Redefining ELT: A New Approach to ELT with Singdata Lakehouse

Problems and Challenges

In many data projects, especially those closely related to ML and AI, development often requires a mix of Python and SQL. For example, Python code is developed via Jupyter Notebook, while SQL code is developed using data management and development tools like DBeaver or VS Code. This approach frequently leads to issues such as a lack of version management and the absence of a unified scheduling service, making development and operations complex and difficult.

As modern data stacks evolve, next-generation BI and AI analysis products such as Metabase and MindsDB are also rapidly advancing. How a data platform tightly integrates into the modern data stack to provide a complete solution has become critically important.

For the growing volume of semi-structured data and vector data (such as CSV and JSON), relying on client-side parsing severely impacts overall processing speed. This demands that the data platform be capable of high-performance processing of structured data in tables as well as JSON data and vector data simultaneously. For example, the hourly GitHub event archive dataset provided by GH Archive is delivered in JSON format.

In data engineering tasks involving data cleaning and transformation, many intermediate tables often need to be developed before reaching the final target table. Improving efficiency in this area has become an important topic for boosting data engineer productivity.

A New ELT Approach with Singdata Lakehouse

The author attempts to use Singdata Lakehouse to find new solutions to the above problems from the following three perspectives.
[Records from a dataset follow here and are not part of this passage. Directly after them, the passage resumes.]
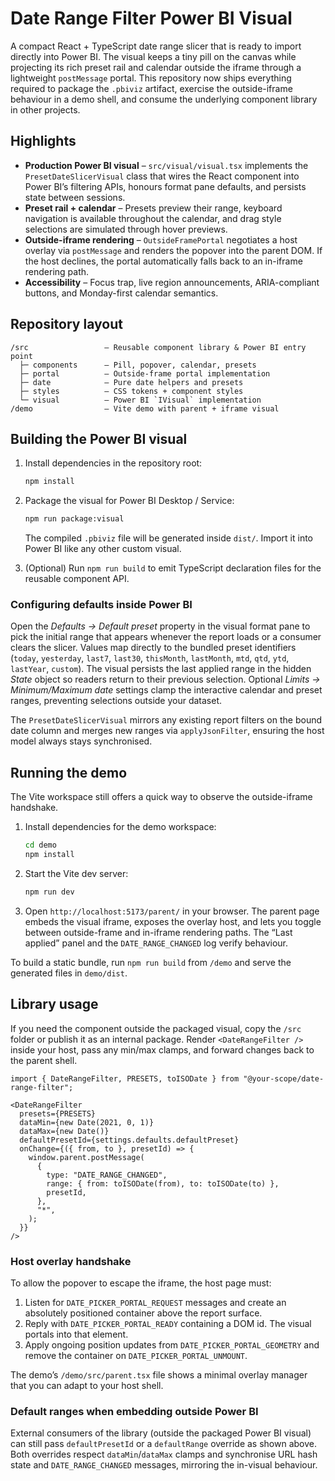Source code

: # Date Range Filter Power BI Visual

A compact React + TypeScript date range slicer that is ready to import directly into Power BI. The visual keeps a tiny pill on
the canvas while projecting its rich preset rail and calendar outside the iframe through a lightweight `postMessage` portal.
This repository now ships everything required to package the `.pbiviz` artifact, exercise the outside-iframe behaviour in a
demo shell, and consume the underlying component library in other projects.

## Highlights

- **Production Power BI visual** – `src/visual/visual.tsx` implements the `PresetDateSlicerVisual` class that wires the
  React component into Power BI’s filtering APIs, honours format pane defaults, and persists state between sessions.
- **Preset rail + calendar** – Presets preview their range, keyboard navigation is available throughout the calendar, and drag
  style selections are simulated through hover previews.
- **Outside-iframe rendering** – `OutsideFramePortal` negotiates a host overlay via `postMessage` and renders the popover into
  the parent DOM. If the host declines, the portal automatically falls back to an in-iframe rendering path.
- **Accessibility** – Focus trap, live region announcements, ARIA-compliant buttons, and Monday-first calendar semantics.

## Repository layout

```
/src                 – Reusable component library & Power BI entry point
  ├─ components      – Pill, popover, calendar, presets
  ├─ portal          – Outside-frame portal implementation
  ├─ date            – Pure date helpers and presets
  ├─ styles          – CSS tokens + component styles
  └─ visual          – Power BI `IVisual` implementation
/demo                – Vite demo with parent + iframe visual
```

## Building the Power BI visual

1. Install dependencies in the repository root:

   ```bash
   npm install
   ```

2. Package the visual for Power BI Desktop / Service:

   ```bash
   npm run package:visual
   ```

   The compiled `.pbiviz` file will be generated inside `dist/`. Import it into Power BI like any other custom visual.

3. (Optional) Run `npm run build` to emit TypeScript declaration files for the reusable component API.

### Configuring defaults inside Power BI

Open the *Defaults → Default preset* property in the visual format pane to pick the initial range that appears whenever the
report loads or a consumer clears the slicer. Values map directly to the bundled preset identifiers (`today`, `yesterday`,
`last7`, `last30`, `thisMonth`, `lastMonth`, `mtd`, `qtd`, `ytd`, `lastYear`, `custom`). The visual persists the last applied
range in the hidden *State* object so readers return to their previous selection. Optional *Limits → Minimum/Maximum date*
settings clamp the interactive calendar and preset ranges, preventing selections outside your dataset.

The `PresetDateSlicerVisual` mirrors any existing report filters on the bound date column and merges new ranges via
`applyJsonFilter`, ensuring the host model always stays synchronised.

## Running the demo

The Vite workspace still offers a quick way to observe the outside-iframe handshake.

1. Install dependencies for the demo workspace:

   ```bash
   cd demo
   npm install
   ```

2. Start the Vite dev server:

   ```bash
   npm run dev
   ```

3. Open `http://localhost:5173/parent/` in your browser. The parent page embeds the visual iframe, exposes the overlay host,
   and lets you toggle between outside-frame and in-iframe rendering paths. The “Last applied” panel and the
   `DATE_RANGE_CHANGED` log verify behaviour.

To build a static bundle, run `npm run build` from `/demo` and serve the generated files in `demo/dist`.

## Library usage

If you need the component outside the packaged visual, copy the `/src` folder or publish it as an internal package. Render
`<DateRangeFilter />` inside your host, pass any min/max clamps, and forward changes back to the parent shell.

```tsx
import { DateRangeFilter, PRESETS, toISODate } from "@your-scope/date-range-filter";

<DateRangeFilter
  presets={PRESETS}
  dataMin={new Date(2021, 0, 1)}
  dataMax={new Date()}
  defaultPresetId={settings.defaults.defaultPreset}
  onChange={({ from, to }, presetId) => {
    window.parent.postMessage(
      {
        type: "DATE_RANGE_CHANGED",
        range: { from: toISODate(from), to: toISODate(to) },
        presetId,
      },
      "*",
    );
  }}
/>
```

### Host overlay handshake

To allow the popover to escape the iframe, the host page must:

1. Listen for `DATE_PICKER_PORTAL_REQUEST` messages and create an absolutely positioned container above the report surface.
2. Reply with `DATE_PICKER_PORTAL_READY` containing a DOM id. The visual portals into that element.
3. Apply ongoing position updates from `DATE_PICKER_PORTAL_GEOMETRY` and remove the container on
   `DATE_PICKER_PORTAL_UNMOUNT`.

The demo’s `/demo/src/parent.tsx` file shows a minimal overlay manager that you can adapt to your host shell.

### Default ranges when embedding outside Power BI

External consumers of the library (outside the packaged Power BI visual) can still pass `defaultPresetId` or a `defaultRange`
override as shown above. Both overrides respect `dataMin`/`dataMax` clamps and synchronise URL hash state and
`DATE_RANGE_CHANGED` messages, mirroring the in-visual behaviour.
Unified Data Task Development and Scheduling

Simplify the data task development and operations environment through Singdata Lakehouse, achieving unified task version management:

Multi-Data-Type Support

Singdata Lakehouse supports efficient storage and access for the following data types:

  • Common basic data types in tables

  • Common complex data types in tables

  • JSON

  • Vector

  • Full-text inverted index

Dynamic Table

The Dynamic Table provided by Singdata has the following typical features:

  • Declarative Programming: Use declarative SQL to define pipeline results without having to consider intermediate table logic, reducing complexity.

  • Transparent Orchestration: Manage refresh orchestration and scheduling by chaining together Dynamic Tables and regular tables.

  • Incremental Processing: Suitable for incremental workloads with excellent Dynamic Table performance.

  • Easy Switching: A single command transitions from batch processing to streaming processing, balancing cost and freshness.

  • Observability: Dynamic Tables can be managed through the Singdata Lakehouse Web Console Studio, improving observability.

Application Case: GHArchive Data ELT Implementation

Data Source Introduction: GHArchive

Open-source developers worldwide are engaged in millions of projects covering tasks such as writing code and documentation, fixing bugs, and submitting work. The GH Archive project records public GitHub event data, providing over 13 years of GitHub event data archives starting from February 12, 2011, and making the data more accessible for further analysis.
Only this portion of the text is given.